Creaghe caught shrapnel again when a mortar round struck a tree as he was being evacuated to a medical station.

His wounds required surgery on his leg and hip, and Creaghe lost sight in one eye. He was transferred to a hospital in Menlo Park, California, for rehabilitation.

Later in life, Creaghe said he felt lucky to have only lost an eye in the war, and that he was fortunate in ways many others were not.

Creaghe received an honorable discharge from service on Nov. 2, 1945. He returned to the University of Colorado for a teaching certificate. While there, he was presented the Distinguished Service Cross during a ceremony inside the Boulder Theater.

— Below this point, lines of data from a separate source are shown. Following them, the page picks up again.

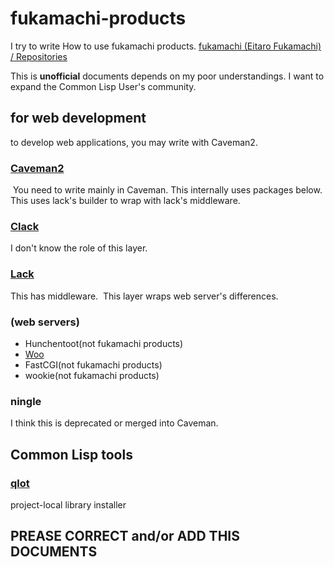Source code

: # fukamachi-products
I try to write How to use fukamachi products. [fukamachi (Eitaro Fukamachi) / Repositories](https://github.com/fukamachi?tab=repositories)

This is **unofficial** documents depends on my poor understandings.
I want to expand the Common Lisp User's community.

## for web development
to develop web applications, you may write with Caveman2.

### [Caveman2](https://github.com/fukamachi/caveman)
  You need to write mainly in Caveman.
  This internally uses packages below.
  This uses lack's builder to wrap with lack's middleware.
### [Clack](https://github.com/fukamachi/clack)
  I don't know the role of this layer.
### [Lack](https://github.com/fukamachi/lack)
  This has middleware.
  This layer wraps web server's differences.
### (web servers)
- Hunchentoot(not fukamachi products)
- [Woo](https://github.com/fukamachi/woo)
- FastCGI(not fukamachi products)
- wookie(not fukamachi products)
### ningle
I think this is deprecated or merged into Caveman.

## Common Lisp tools
### [qlot](https://github.com/fukamachi/qlot)
project-local library installer

## PREASE CORRECT and/or ADD THIS DOCUMENTS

He accepted a teaching position in Alliance, Nebraska, but his interest was in higher-level academia.

Creaghe earned his master’s degree from the University of Maryland in 1962 and a doctorate in political science in 1965, and he spent nearly 30 years teaching at the college level in New England.

He also continued to ski throughout his life, and he kept in touch with 10th Mountain Division veterans during reunions, including the 85th Mountain Infantry Regiment’s 50th in 1994.

“I think most Soldiers – I’d be willing to bet – regard that the service in combat, in the military, is probably the high point of their lives,” Creaghe said. “I feel that way. There’s never been anything else in my life that compares to my service in the war, and particularly combat in Italy.”

After 63 years of marriage to his wife Norma, Creaghe died at the age of 90 on June 28, 2011. He was buried with military honors by the 4th Infantry Division (Mechanized), in Colorado Springs, Colorado.

On April 8, 2015, 10th Mountain Division (LI) and Fort Drum officials rededicated the Training Support Center in honor of Creaghe, with family members in attendance.

(Editor’s note: Source material for this article includes Fort Drum Mountaineer coverage of the facility dedication, www.dvidshub.net/image/1871377/10th-mountain-division-names-training-facility-highly-decorated-world-war-ii-veteran, and an oral history, www.youtube.com/watch?v=mTACPaeHsxY.)